My personal spin on things: I'm still hoping for some mechanical adjustments to some specs, as even if they might appear to be doing well on that DPS chart listing and assuming it's accurate (it's not)... some specs just feel like trash to play at worst, not fun or awkward at best. If you're part of the higher end raiding community or know some people from that community, while performance matters when it comes to class balancing, something that feels good and/or does utility or odd jobs in a PvE environment can actually matter a lot more. Keeping in mind things like a few Nathria bosses had non-DPS related jobs to do, this is where actual class balance comes in.
Class balance isn't necessarily about getting everyone as close to a similar performance in terms of pure DPS. This also doesn't mean every spec/build has to have the same potential. Even if this were possible, you'd still see this sort of DPS disparity in the logs because player skill and preference matter, as well as your job in the content. For example, my logs will likely never be 99-100 parses because I'm almost always the person on my raid team that'll do the utility/mechanic jobs where I have to stop or lower my DPS to ensure something gets done properly, allowing someone else to tunnel the boss and get their sexy parses. That's fine, I'm okay with that. Now, if you're a raid leader and you have to multitask during an encounter, you may tend to gravitate towards a class that doesn't have a high skill cap or involved rotation but stable DPS output so you can perform both roles. If you're a skilled player, you may gravitate towards a class/spec that has a high risk/reward when it comes to DPS out... and people who think they're skilled will try to copy this 'meta' and while some will succeed, others will fail and may actually perform better with a class/spec/talent loadout that "sims" or "conventional wisdom says..." is lowering in DPS potential. These are just a few of the myriad of factors that actually go into what class balance from a designer's perspective is all about.
If you got a brain-dead spec with no skill requirement destroying every other spec in every scenario from DPS to utility, you might have some grounds to be concerned. But having disparity between the potential DPS of specs/builds in itself is not a bad thing. Having specs that are more simplistic or more complex is not a bad thing. Not everyone has the same skills level nor the same skill set. Having a diverse set of options for players of all skills sets and skill amount/preference is the ideal place to be. Some players can pick up any spec and perform extremely well at it in any scenario, the vast majority of players can't (or think they can but cannot).

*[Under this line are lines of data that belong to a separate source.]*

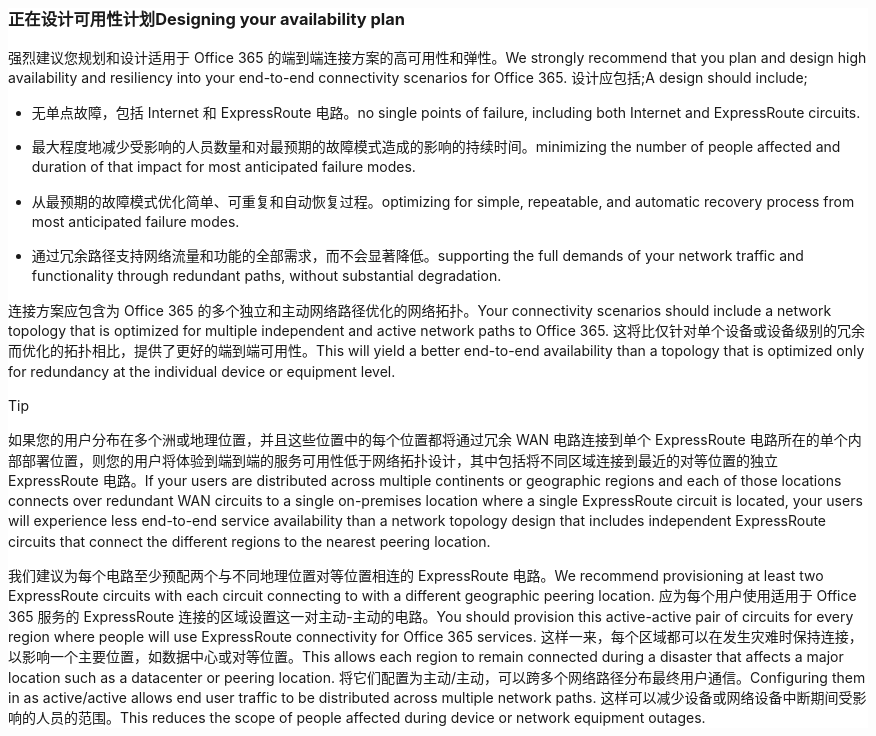 ### <a name="designing-your-availability-plan"></a><span data-ttu-id="d9b78-238">正在设计可用性计划</span><span class="sxs-lookup"><span data-stu-id="d9b78-238">Designing your availability plan</span></span>
  
<span data-ttu-id="d9b78-239">强烈建议您规划和设计适用于 Office 365 的端到端连接方案的高可用性和弹性。</span><span class="sxs-lookup"><span data-stu-id="d9b78-239">We strongly recommend that you plan and design high availability and resiliency into your end-to-end connectivity scenarios for Office 365.</span></span> <span data-ttu-id="d9b78-240">设计应包括;</span><span class="sxs-lookup"><span data-stu-id="d9b78-240">A design should include;</span></span>
  
- <span data-ttu-id="d9b78-241">无单点故障，包括 Internet 和 ExpressRoute 电路。</span><span class="sxs-lookup"><span data-stu-id="d9b78-241">no single points of failure, including both Internet and ExpressRoute circuits.</span></span>

- <span data-ttu-id="d9b78-242">最大程度地减少受影响的人员数量和对最预期的故障模式造成的影响的持续时间。</span><span class="sxs-lookup"><span data-stu-id="d9b78-242">minimizing the number of people affected and duration of that impact for most anticipated failure modes.</span></span>

- <span data-ttu-id="d9b78-243">从最预期的故障模式优化简单、可重复和自动恢复过程。</span><span class="sxs-lookup"><span data-stu-id="d9b78-243">optimizing for simple, repeatable, and automatic recovery process from most anticipated failure modes.</span></span>

- <span data-ttu-id="d9b78-244">通过冗余路径支持网络流量和功能的全部需求，而不会显著降低。</span><span class="sxs-lookup"><span data-stu-id="d9b78-244">supporting the full demands of your network traffic and functionality through redundant paths, without substantial degradation.</span></span>

<span data-ttu-id="d9b78-245">连接方案应包含为 Office 365 的多个独立和主动网络路径优化的网络拓扑。</span><span class="sxs-lookup"><span data-stu-id="d9b78-245">Your connectivity scenarios should include a network topology that is optimized for multiple independent and active network paths to Office 365.</span></span> <span data-ttu-id="d9b78-246">这将比仅针对单个设备或设备级别的冗余而优化的拓扑相比，提供了更好的端到端可用性。</span><span class="sxs-lookup"><span data-stu-id="d9b78-246">This will yield a better end-to-end availability than a topology that is optimized only for redundancy at the individual device or equipment level.</span></span>
  
> [!TIP]
> <span data-ttu-id="d9b78-247">如果您的用户分布在多个洲或地理位置，并且这些位置中的每个位置都将通过冗余 WAN 电路连接到单个 ExpressRoute 电路所在的单个内部部署位置，则您的用户将体验到端到端的服务可用性低于网络拓扑设计，其中包括将不同区域连接到最近的对等位置的独立 ExpressRoute 电路。</span><span class="sxs-lookup"><span data-stu-id="d9b78-247">If your users are distributed across multiple continents or geographic regions and each of those locations connects over redundant WAN circuits to a single on-premises location where a single ExpressRoute circuit is located, your users will experience less end-to-end service availability than a network topology design that includes independent ExpressRoute circuits that connect the different regions to the nearest peering location.</span></span>
  
<span data-ttu-id="d9b78-248">我们建议为每个电路至少预配两个与不同地理位置对等位置相连的 ExpressRoute 电路。</span><span class="sxs-lookup"><span data-stu-id="d9b78-248">We recommend provisioning at least two ExpressRoute circuits with each circuit connecting to with a different geographic peering location.</span></span> <span data-ttu-id="d9b78-249">应为每个用户使用适用于 Office 365 服务的 ExpressRoute 连接的区域设置这一对主动-主动的电路。</span><span class="sxs-lookup"><span data-stu-id="d9b78-249">You should provision this active-active pair of circuits for every region where people will use ExpressRoute connectivity for Office 365 services.</span></span> <span data-ttu-id="d9b78-250">这样一来，每个区域都可以在发生灾难时保持连接，以影响一个主要位置，如数据中心或对等位置。</span><span class="sxs-lookup"><span data-stu-id="d9b78-250">This allows each region to remain connected during a disaster that affects a major location such as a datacenter or peering location.</span></span> <span data-ttu-id="d9b78-251">将它们配置为主动/主动，可以跨多个网络路径分布最终用户通信。</span><span class="sxs-lookup"><span data-stu-id="d9b78-251">Configuring them in as active/active allows end user traffic to be distributed across multiple network paths.</span></span> <span data-ttu-id="d9b78-252">这样可以减少设备或网络设备中断期间受影响的人员的范围。</span><span class="sxs-lookup"><span data-stu-id="d9b78-252">This reduces the scope of people affected during device or network equipment outages.</span></span>
  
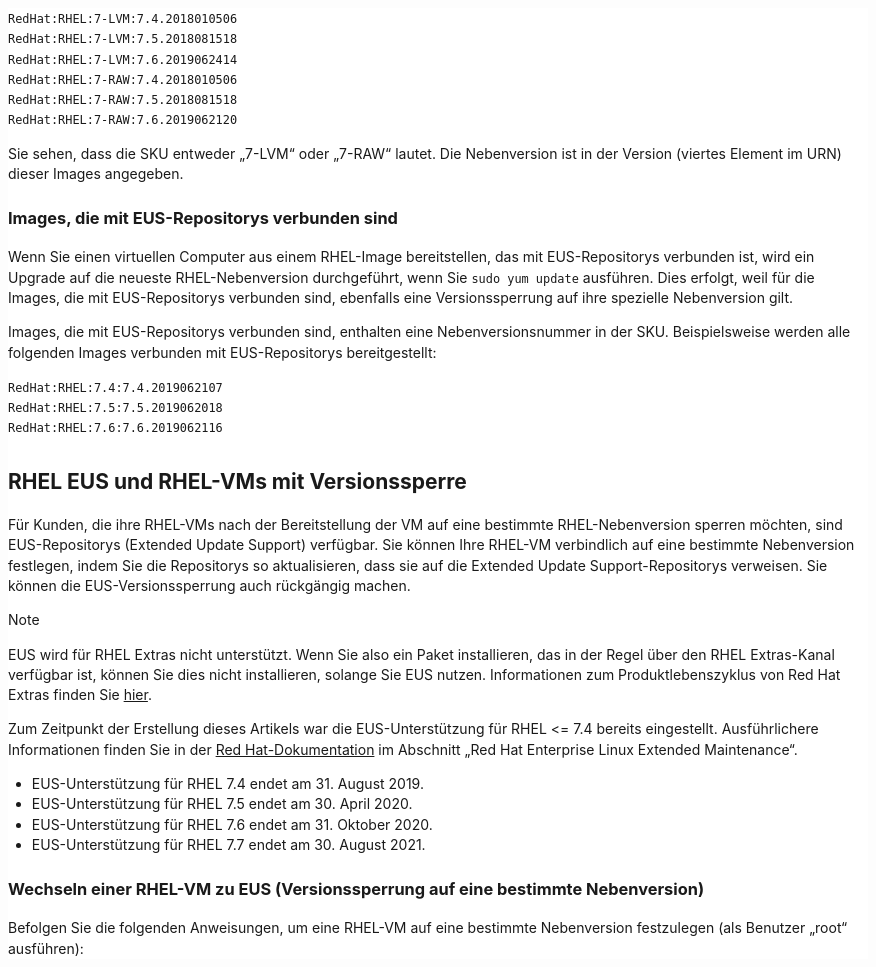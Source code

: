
 ```text
RedHat:RHEL:7-LVM:7.4.2018010506
RedHat:RHEL:7-LVM:7.5.2018081518
RedHat:RHEL:7-LVM:7.6.2019062414
RedHat:RHEL:7-RAW:7.4.2018010506
RedHat:RHEL:7-RAW:7.5.2018081518
RedHat:RHEL:7-RAW:7.6.2019062120
```

Sie sehen, dass die SKU entweder „7-LVM“ oder „7-RAW“ lautet. Die Nebenversion ist in der Version (viertes Element im URN) dieser Images angegeben.

### <a name="images-connected-to-eus-repositories"></a>Images, die mit EUS-Repositorys verbunden sind

Wenn Sie einen virtuellen Computer aus einem RHEL-Image bereitstellen, das mit EUS-Repositorys verbunden ist, wird ein Upgrade auf die neueste RHEL-Nebenversion durchgeführt, wenn Sie `sudo yum update` ausführen. Dies erfolgt, weil für die Images, die mit EUS-Repositorys verbunden sind, ebenfalls eine Versionssperrung auf ihre spezielle Nebenversion gilt.

Images, die mit EUS-Repositorys verbunden sind, enthalten eine Nebenversionsnummer in der SKU. Beispielsweise werden alle folgenden Images verbunden mit EUS-Repositorys bereitgestellt:

```text
RedHat:RHEL:7.4:7.4.2019062107
RedHat:RHEL:7.5:7.5.2019062018
RedHat:RHEL:7.6:7.6.2019062116
```

## <a name="rhel-eus-and-version-locking-rhel-vms"></a>RHEL EUS und RHEL-VMs mit Versionssperre

Für Kunden, die ihre RHEL-VMs nach der Bereitstellung der VM auf eine bestimmte RHEL-Nebenversion sperren möchten, sind EUS-Repositorys (Extended Update Support) verfügbar. Sie können Ihre RHEL-VM verbindlich auf eine bestimmte Nebenversion festlegen, indem Sie die Repositorys so aktualisieren, dass sie auf die Extended Update Support-Repositorys verweisen. Sie können die EUS-Versionssperrung auch rückgängig machen.

>[!NOTE]
> EUS wird für RHEL Extras nicht unterstützt. Wenn Sie also ein Paket installieren, das in der Regel über den RHEL Extras-Kanal verfügbar ist, können Sie dies nicht installieren, solange Sie EUS nutzen. Informationen zum Produktlebenszyklus von Red Hat Extras finden Sie [hier](https://access.redhat.com/support/policy/updates/extras/).

Zum Zeitpunkt der Erstellung dieses Artikels war die EUS-Unterstützung für RHEL <= 7.4 bereits eingestellt. Ausführlichere Informationen finden Sie in der [Red Hat-Dokumentation](https://access.redhat.com/support/policy/updates/errata/#Long_Support) im Abschnitt „Red Hat Enterprise Linux Extended Maintenance“.
* EUS-Unterstützung für RHEL 7.4 endet am 31. August 2019.
* EUS-Unterstützung für RHEL 7.5 endet am 30. April 2020.
* EUS-Unterstützung für RHEL 7.6 endet am 31. Oktober 2020.
* EUS-Unterstützung für RHEL 7.7 endet am 30. August 2021.

### <a name="switch-a-rhel-vm-to-eus-version-lock-to-a-specific-minor-version"></a>Wechseln einer RHEL-VM zu EUS (Versionssperrung auf eine bestimmte Nebenversion)
Befolgen Sie die folgenden Anweisungen, um eine RHEL-VM auf eine bestimmte Nebenversion festzulegen (als Benutzer „root“ ausführen):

Players get stuck in the meta build/comp mentality when the majority of the time players fail to realize the people that created that meta did so to compliment their skill set and playstyle (and strategy sometimes), and this tends to get warped into a class balance mentality. Even higher end mythic raid guilds still fall victim to this, sometimes struggling on content because they're obsessed with the meta versus tailoring their strategy or using a class/spec comp that works for their team (you try telling your officer team that you don't need 10 immunities on mythic N'zoth prog, it's not a fun conversation even though it ultimately was better than forcing some of our team players to play specs/classes they sucked at ).
Anyways, I digress. Point is this: there will be more class balancing in the future, and the end result won't be everyone has the same DPS potential on every spec, nor should it be.